Assuming(?) this numeric example I picked up from r/cycling is correct:
If a pro tour rider who can do 400 watts on a 25mile course saves 16 seconds from an aerodynamic improvement, a coffee ride guy who does 200 watts will save 20 seconds over the same course.
If that seems wrong to you, note that the 400watt rider has saved 16 seconds out of 55 minutes and 27 second
The 200 watt rider has saved 20 seconds out of 1 hour 11 minutes and 12 seconds.
So the 400 watt rider has saved a better % of time, reflecting that his drag reduction was bigger due to higher speed. But only a little bit!
…then my calculator suggests the pro-rider gains a ~0.48% time improvement, while the slow rider enjoys a ~0.468% improvement, so a slightly smaller percentage of time saved, but this slightly smaller percentage applied to a materially longer duration equates to more actual time saved for the slow rider (20s vs 16s in that example).

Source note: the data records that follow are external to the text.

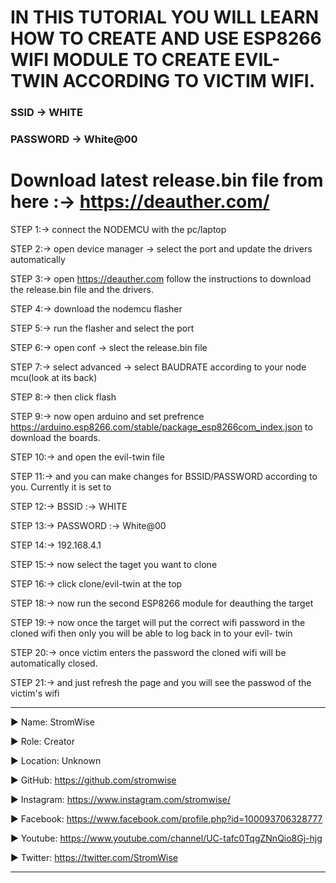 # IN THIS TUTORIAL YOU WILL LEARN HOW TO CREATE AND USE ESP8266 WIFI MODULE TO CREATE EVIL-TWIN ACCORDING TO VICTIM WIFI.

### SSID -> WHITE
### PASSWORD -> White@00

# Download latest release.bin file from here :->  https://deauther.com/


STEP 1:->  connect the NODEMCU with the pc/laptop

STEP 2:->  open device manager -> select the port and update the drivers automatically 

STEP 3:->  open https://deauther.com follow the instructions to download the release.bin file and the drivers.

STEP 4:->  download the nodemcu flasher

STEP 5:->  run the flasher and select the port 

STEP 6:->  open conf -> slect the release.bin file 

STEP 7:->  select advanced -> select BAUDRATE according to your node mcu(look at its back)

STEP 8:->  then click flash

STEP 9:->  now open arduino and set prefrence https://arduino.esp8266.com/stable/package_esp8266com_index.json to download the boards.

STEP 10:->  and open the evil-twin file 

STEP 11:->  and you can make changes for BSSID/PASSWORD according to you. Currently it is set to 

STEP 12:->  BSSID :-> WHITE

STEP 13:->  PASSWORD :-> White@00

STEP 14:->  192.168.4.1

STEP 15:->  now select the taget you want to clone 

STEP 16:->  click clone/evil-twin at the top 

STEP 18:->  now run the second ESP8266 module for deauthing the target 

STEP 19:->  now once the target will put the correct wifi password in the cloned wifi then only you will be able to log back in to your evil-
twin

STEP 20:->  once victim enters the password the cloned wifi will be automatically closed.

STEP 21:->  and just refresh the page and you will see the passwod of the victim's wifi
















____________________________________________________________________________________________________________________________________________
▶ Name: StromWise

▶ Role: Creator

▶ Location: Unknown

▶ GitHub: https://github.com/stromwise 

▶ Instagram: https://www.instagram.com/stromwise/ 

▶ Facebook: https://www.facebook.com/profile.php?id=100093706328777

▶ Youtube: https://www.youtube.com/channel/UC-tafc0TqgZNnQio8Gj-hjg 

▶ Twitter: https://twitter.com/StromWise 
____________________________________________________________________________________________________________________________________________


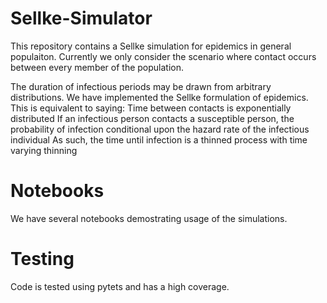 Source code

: # Sellke-Simulator
This repository contains a Sellke simulation for epidemics in general populaiton. Currently we only consider the scenario where contact occurs between every member of the population.

The duration of infectious periods may be drawn from arbitrary distributions. We have implemented the Sellke formulation of epidemics. This is equivalent to saying:
Time between contacts is exponentially distributed
If an infectious person contacts a susceptible person, the probability of infection conditional upon the hazard rate of the infectious individual
As such, the time until infection is a thinned process with time varying thinning

# Notebooks
We have several notebooks demostrating usage of the simulations.

# Testing
Code is tested using pytets and has a high coverage. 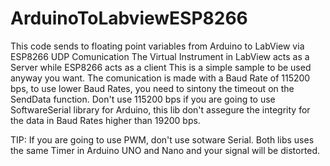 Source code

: # ArduinoToLabviewESP8266
This code sends to floating point variables from Arduino to LabView via ESP8266 UDP Comunication
The Virtual Instrument in LabView acts as a Server while ESP8266 acts as a client
This is a simple sample to be used anyway you want. The comunication is made with a Baud Rate of 115200 bps, to use lower Baud Rates, you need to sintony the timeout on the SendData function.
Don't use 115200 bps if you are going to use SoftwareSerial library for Arduino, this lib don't assegure the integrity for the data in Baud Rates higher than 19200 bps.

TIP: If you are going to use PWM, don't use sotware Serial. Both libs uses the same Timer in Arduino UNO and Nano and your signal will be distorted.

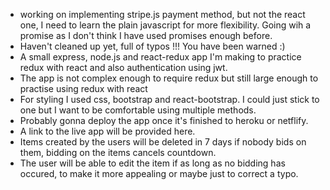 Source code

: * working on implementing stripe.js payment method, but not the react one, I need to learn the plain javascript for more flexibility. Going wih a promise as I don't think I have used promises enough before.
* Haven't cleaned up yet, full of typos !!! You have been warned :)
* A small express, node.js and react-redux app I'm making to practice redux with react and also authentication using jwt.
* The app is not complex enough to require redux but still large enough to practise using redux with react
* For styling I used css, bootstrap and react-bootstrap. I could just stick to one but I want to be comfortable using multiple methods.
* Probably gonna deploy the app once it's finished to heroku or netflify.
* A link to the live app will be provided here.
* Items created by the users will be deleted in 7 days if nobody bids on them, bidding on the items cancels countdown.
* The user will be able to edit the item if as long as no bidding has occured, to make it more appealing or maybe just to correct a typo. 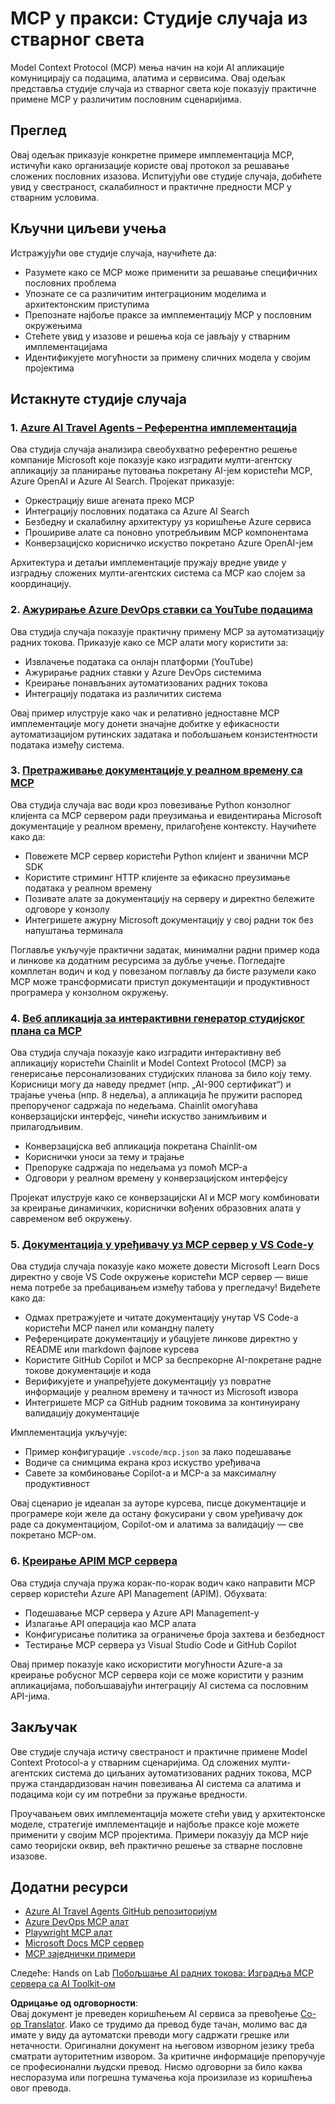 <!--
CO_OP_TRANSLATOR_METADATA:
{
  "original_hash": "873741da08dd6537858d5e14c3a386e1",
  "translation_date": "2025-07-04T18:58:44+00:00",
  "source_file": "09-CaseStudy/README.md",
  "language_code": "sr"
}
-->
# MCP у пракси: Студије случаја из стварног света

Model Context Protocol (MCP) мења начин на који AI апликације комуницирају са подацима, алатима и сервисима. Овај одељак представља студије случаја из стварног света које показују практичне примене MCP у различитим пословним сценаријима.

## Преглед

Овај одељак приказује конкретне примере имплементација MCP, истичући како организације користе овај протокол за решавање сложених пословних изазова. Испитујући ове студије случаја, добићете увид у свестраност, скалабилност и практичне предности MCP у стварним условима.

## Кључни циљеви учења

Истражујући ове студије случаја, научићете да:

- Разумете како се MCP може применити за решавање специфичних пословних проблема
- Упознате се са различитим интеграционим моделима и архитектонским приступима
- Препознате најбоље праксе за имплементацију MCP у пословним окружењима
- Стећете увид у изазове и решења која се јављају у стварним имплементацијама
- Идентификујете могућности за примену сличних модела у својим пројектима

## Истакнуте студије случаја

### 1. [Azure AI Travel Agents – Референтна имплементација](./travelagentsample.md)

Ова студија случаја анализира свеобухватно референтно решење компаније Microsoft које показује како изградити мулти-агентску апликацију за планирање путовања покретану AI-јем користећи MCP, Azure OpenAI и Azure AI Search. Пројекат приказује:

- Оркестрацију више агената преко MCP
- Интеграцију пословних података са Azure AI Search
- Безбедну и скалабилну архитектуру уз коришћење Azure сервиса
- Прошириве алате са поновно употребљивим MCP компонентама
- Конверзацијско корисничко искуство покретано Azure OpenAI-јем

Архитектура и детаљи имплементације пружају вредне увиде у изградњу сложених мулти-агентских система са MCP као слојем за координацију.

### 2. [Ажурирање Azure DevOps ставки са YouTube подацима](./UpdateADOItemsFromYT.md)

Ова студија случаја показује практичну примену MCP за аутоматизацију радних токова. Приказује како се MCP алати могу користити за:

- Извлачење података са онлајн платформи (YouTube)
- Ажурирање радних ставки у Azure DevOps системима
- Креирање понављаних аутоматизованих радних токова
- Интеграцију података из различитих система

Овај пример илуструје како чак и релативно једноставне MCP имплементације могу донети значајне добитке у ефикасности аутоматизацијом рутинских задатака и побољшањем конзистентности података између система.

### 3. [Претраживање документације у реалном времену са MCP](./docs-mcp/README.md)

Ова студија случаја вас води кроз повезивање Python конзолног клијента са MCP сервером ради преузимања и евидентирања Microsoft документације у реалном времену, прилагођене контексту. Научићете како да:

- Повежете MCP сервер користећи Python клијент и званични MCP SDK
- Користите стриминг HTTP клијенте за ефикасно преузимање података у реалном времену
- Позивате алате за документацију на серверу и директно бележите одговоре у конзолу
- Интегришете ажурну Microsoft документацију у свој радни ток без напуштања терминала

Поглавље укључује практични задатак, минимални радни пример кода и линкове ка додатним ресурсима за дубље учење. Погледајте комплетан водич и код у повезаном поглављу да бисте разумели како MCP може трансформисати приступ документацији и продуктивност програмера у конзолном окружењу.

### 4. [Веб апликација за интерактивни генератор студијског плана са MCP](./docs-mcp/README.md)

Ова студија случаја показује како изградити интерактивну веб апликацију користећи Chainlit и Model Context Protocol (MCP) за генерисање персонализованих студијских планова за било коју тему. Корисници могу да наведу предмет (нпр. „AI-900 сертификат“) и трајање учења (нпр. 8 недеља), а апликација ће пружити распоред препорученог садржаја по недељама. Chainlit омогућава конверзацијски интерфејс, чинећи искуство занимљивим и прилагодљивим.

- Конверзацијска веб апликација покретана Chainlit-ом
- Кориснички уноси за тему и трајање
- Препоруке садржаја по недељама уз помоћ MCP-а
- Одговори у реалном времену у конверзацијском интерфејсу

Пројекат илуструје како се конверзацијски AI и MCP могу комбиновати за креирање динамичких, кориснички вођених образовних алата у савременом веб окружењу.

### 5. [Документација у уређивачу уз MCP сервер у VS Code-у](./docs-mcp/README.md)

Ова студија случаја показује како можете довести Microsoft Learn Docs директно у своје VS Code окружење користећи MCP сервер — више нема потребе за пребацивањем између табова у прегледачу! Видећете како да:

- Одмах претражујете и читате документацију унутар VS Code-а користећи MCP панел или командну палету
- Референцирате документацију и убацујете линкове директно у README или markdown фајлове курсева
- Користите GitHub Copilot и MCP за беспрекорне AI-покретане радне токове документације и кода
- Верификујете и унапређујете документацију уз повратне информације у реалном времену и тачност из Microsoft извора
- Интегришете MCP са GitHub радним токовима за континуирану валидацију документације

Имплементација укључује:
- Пример конфигурације `.vscode/mcp.json` за лако подешавање
- Водиче са снимцима екрана кроз искуство уређивача
- Савете за комбиновање Copilot-а и MCP-а за максималну продуктивност

Овај сценарио је идеалан за ауторе курсева, писце документације и програмере који желе да остану фокусирани у свом уређивачу док раде са документацијом, Copilot-ом и алатима за валидацију — све покретано MCP-ом.

### 6. [Креирање APIM MCP сервера](./apimsample.md)

Ова студија случаја пружа корак-по-корак водич како направити MCP сервер користећи Azure API Management (APIM). Обухвата:

- Подешавање MCP сервера у Azure API Management-у
- Излагање API операција као MCP алата
- Конфигурисање политика за ограничење броја захтева и безбедност
- Тестирање MCP сервера уз Visual Studio Code и GitHub Copilot

Овај пример показује како искористити могућности Azure-а за креирање робусног MCP сервера који се може користити у разним апликацијама, побољшавајући интеграцију AI система са пословним API-јима.

## Закључак

Ове студије случаја истичу свестраност и практичне примене Model Context Protocol-а у стварним сценаријима. Од сложених мулти-агентских система до циљаних аутоматизованих радних токова, MCP пружа стандардизован начин повезивања AI система са алатима и подацима који су им потребни за пружање вредности.

Проучавањем ових имплементација можете стећи увид у архитектонске моделе, стратегије имплементације и најбоље праксе које можете применити у својим MCP пројектима. Примери показују да MCP није само теоријски оквир, већ практично решење за стварне пословне изазове.

## Додатни ресурси

- [Azure AI Travel Agents GitHub репозиторијум](https://github.com/Azure-Samples/azure-ai-travel-agents)
- [Azure DevOps MCP алат](https://github.com/microsoft/azure-devops-mcp)
- [Playwright MCP алат](https://github.com/microsoft/playwright-mcp)
- [Microsoft Docs MCP сервер](https://github.com/MicrosoftDocs/mcp)
- [MCP заједнички примери](https://github.com/microsoft/mcp)

Следеће: Hands on Lab [Побољшање AI радних токова: Изградња MCP сервера са AI Toolkit-ом](../10-StreamliningAIWorkflowsBuildingAnMCPServerWithAIToolkit/README.md)

**Одрицање од одговорности**:  
Овај документ је преведен коришћењем AI сервиса за превођење [Co-op Translator](https://github.com/Azure/co-op-translator). Иако се трудимо да превод буде тачан, молимо вас да имате у виду да аутоматски преводи могу садржати грешке или нетачности. Оригинални документ на његовом изворном језику треба сматрати ауторитетним извором. За критичне информације препоручује се професионални људски превод. Нисмо одговорни за било каква неспоразума или погрешна тумачења која произилазе из коришћења овог превода. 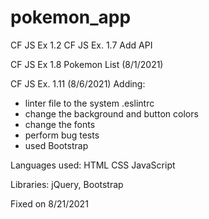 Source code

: # pokemon_app
 CF JS Ex 1.2
 CF JS Ex. 1.7 Add API 
 
CF JS Ex 1.8 Pokemon List (8/1/2021)

CF JS Ex. 1.11 (8/6/2021) Adding:
 - linter file to the system .eslintrc
 - change the background and button colors
 - change the fonts
 - perform bug tests 
 - used Bootstrap
 
 Languages used:
 HTML
 CSS
 JavaScript
 
 Libraries: jQuery, Bootstrap 
 

Fixed on 8/21/2021
 
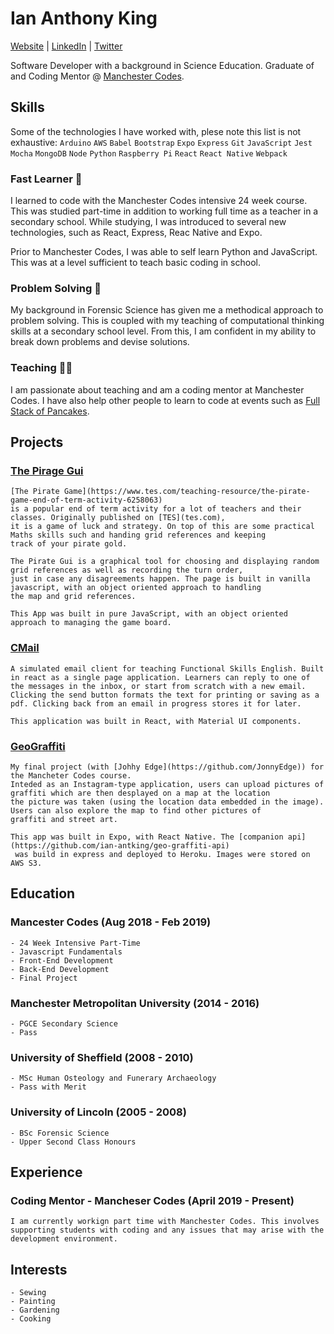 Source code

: # Ian Anthony King
  [Website](www.ian-antking.github.io) | [LinkedIn](https://www.linkedin.com/in/ian-king-6b135056) | [Twitter](https://twitter.com/antkingian)

  Software Developer with a background in Science Education. Graduate of and Coding Mentor @ [Manchester Codes](https://www.manchestercodes.com/).

## Skills

  Some of the technologies I have worked with, plese note this list is not exhaustive:
  `Arduino` `AWS` `Babel` `Bootstrap` `Expo` `Express` `Git` `JavaScript` `Jest` `Mocha` `MongoDB` `Node` `Python` `Raspberry Pi` `React` `React Native` `Webpack`

### Fast Learner :running:

  I learned to code with the Manchester Codes intensive 24 week course. This was studied part-time in addition to working full time as a teacher in a secondary school. While studying, I was introduced to several new technologies, such as React, Express, Reac Native and Expo. 

  Prior to Manchester Codes, I was able to self learn Python and JavaScript. This was at a level sufficient to teach basic coding in school.

### Problem Solving :mag_right:

  My background in Forensic Science has given me a methodical approach to problem solving. This is coupled with my teaching of computational thinking skills at a secondary school level. From this, I am confident in my ability to break down problems and devise solutions.

### Teaching :man_teacher:

  I am passionate about teaching and am a coding mentor at Manchester Codes. I have also help other people to learn to code at events such as [Full Stack of Pancakes](https://www.fullstackofpancakes.com/).

## Projects

  ### [The Pirage Gui](ian-antking.github.io/the-pirate-gui)

    [The Pirate Game](https://www.tes.com/teaching-resource/the-pirate-game-end-of-term-activity-6258063) 
    is a popular end of term activity for a lot of teachers and their classes. Originally published on [TES](tes.com), 
    it is a game of luck and strategy. On top of this are some practical Maths skills such and handing grid references and keeping 
    track of your pirate gold.

    The Pirate Gui is a graphical tool for choosing and displaying random grid references as well as recording the turn order, 
    just in case any disagreements happen. The page is built in vanilla javascript, with an object oriented approach to handling 
    the map and grid references.

    This App was built in pure JavaScript, with an object oriented approach to managing the game board.

  ### [CMail](ian-antking.github.io/cmail-js)

    A simulated email client for teaching Functional Skills English. Built in react as a single page application. Learners can reply to one of the messages in the inbox, or start from scratch with a new email. Clicking the send button formats the text for printing or saving as a pdf. Clicking back from an email in progress stores it for later.

    This application was built in React, with Material UI components.

  ### [GeoGraffiti](https://github.com/JonnyEdge/geograffiti)

    My final project (with [Johhy Edge](https://github.com/JonnyEdge)) for the Mancheter Codes course. 
    Inteded as an Instagram-type application, users can upload pictures of graffiti which are then desplayed on a map at the location 
    the picture was taken (using the location data embedded in the image). Users can also explore the map to find other pictures of 
    graffiti and street art. 

    This app was built in Expo, with React Native. The [companion api](https://github.com/ian-antking/geo-graffiti-api)
     was build in express and deployed to Heroku. Images were stored on AWS S3.

## Education

  ### Mancester Codes (Aug 2018 - Feb 2019)

    - 24 Week Intensive Part-Time
    - Javascript Fundamentals
    - Front-End Development
    - Back-End Development
    - Final Project

  ### Manchester Metropolitan University (2014 - 2016)

    - PGCE Secondary Science
    - Pass

  ### University of Sheffield (2008 - 2010)

    - MSc Human Osteology and Funerary Archaeology
    - Pass with Merit

  ### University of Lincoln (2005 - 2008)
    
    - BSc Forensic Science
    - Upper Second Class Honours

## Experience

  ### Coding Mentor - Mancheser Codes (April 2019 - Present) 
    I am currently workign part time with Manchester Codes. This involves supporting students with coding and any issues that may arise with the development environment.

  ## Interests

    - Sewing
    - Painting
    - Gardening
    - Cooking
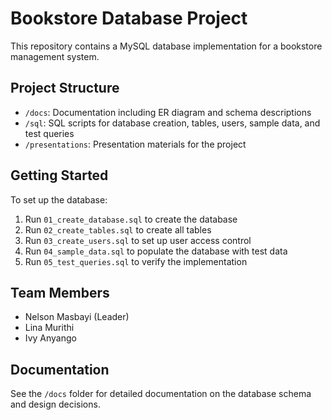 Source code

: # Bookstore Database Project

This repository contains a MySQL database implementation for a bookstore management system.

## Project Structure

- `/docs`: Documentation including ER diagram and schema descriptions
- `/sql`: SQL scripts for database creation, tables, users, sample data, and test queries
- `/presentations`: Presentation materials for the project

## Getting Started

To set up the database:

1. Run `01_create_database.sql` to create the database
2. Run `02_create_tables.sql` to create all tables
3. Run `03_create_users.sql` to set up user access control
4. Run `04_sample_data.sql` to populate the database with test data
5. Run `05_test_queries.sql` to verify the implementation

## Team Members

- Nelson Masbayi (Leader)
- Lina Murithi
- Ivy Anyango

## Documentation

See the `/docs` folder for detailed documentation on the database schema and design decisions. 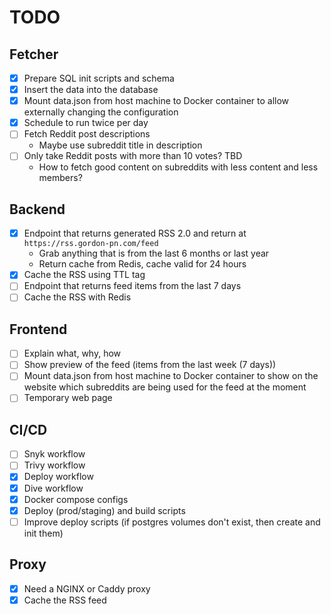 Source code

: # TODO

## Fetcher

- [x] Prepare SQL init scripts and schema
- [x] Insert the data into the database
- [x] Mount data.json from host machine to Docker container to allow externally changing the configuration
- [x] Schedule to run twice per day
- [ ] Fetch Reddit post descriptions
  - Maybe use subreddit title in description
- [ ] Only take Reddit posts with more than 10 votes? TBD
  - How to fetch good content on subreddits with less content and less members?

## Backend

- [x] Endpoint that returns generated RSS 2.0 and return at `https://rss.gordon-pn.com/feed`
  - Grab anything that is from the last 6 months or last year
  - Return cache from Redis, cache valid for 24 hours
- [x] Cache the RSS using TTL tag
- [ ] Endpoint that returns feed items from the last 7 days
- [ ] Cache the RSS with Redis

## Frontend

- [ ] Explain what, why, how
- [ ] Show preview of the feed (items from the last week (7 days))
- [ ] Mount data.json from host machine to Docker container to show on the website which subreddits are being used for the feed at the moment
- [ ] Temporary web page

## CI/CD

- [ ] Snyk workflow
- [ ] Trivy workflow
- [x] Deploy workflow
- [x] Dive workflow
- [x] Docker compose configs
- [x] Deploy (prod/staging) and build scripts
- [ ] Improve deploy scripts (if postgres volumes don't exist, then create and init them)

## Proxy

- [x] Need a NGINX or Caddy proxy
- [x] Cache the RSS feed
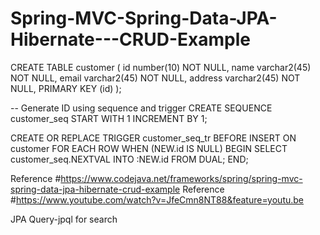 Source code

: # Spring-MVC-Spring-Data-JPA-Hibernate---CRUD-Example

CREATE TABLE customer (
  id number(10) NOT NULL,
  name varchar2(45) NOT NULL,
  email varchar2(45) NOT NULL,
  address varchar2(45) NOT NULL,
  PRIMARY KEY (id)
);

-- Generate ID using sequence and trigger
CREATE SEQUENCE customer_seq START WITH 1 INCREMENT BY 1;

CREATE OR REPLACE TRIGGER customer_seq_tr
 BEFORE INSERT ON customer FOR EACH ROW
 WHEN (NEW.id IS NULL)
BEGIN
 SELECT customer_seq.NEXTVAL INTO :NEW.id FROM DUAL;
END;

Reference #https://www.codejava.net/frameworks/spring/spring-mvc-spring-data-jpa-hibernate-crud-example
Reference #https://www.youtube.com/watch?v=JfeCmn8NT88&feature=youtu.be

JPA Query-jpql for search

Bearing in mind how, as you state, “aero drag increases with the square of velocity (and the power to overcome that drag increases with the cube of velocity)”, the modest differences in the percentage time improvements between the 400w rider (~0.48%) and 200 w rider (~0.468%) seem unintuitive, amounting to just a ~2.7% additional proportional benefit for the pro vs slow rider…
Q: What is it (in the physics / the calcs) that causes that “flattening”, ie. causes the percentage time benefits enjoyed by the 400w pro rider and the 200w slow rider to be so close, despite the square and cube relationships involved?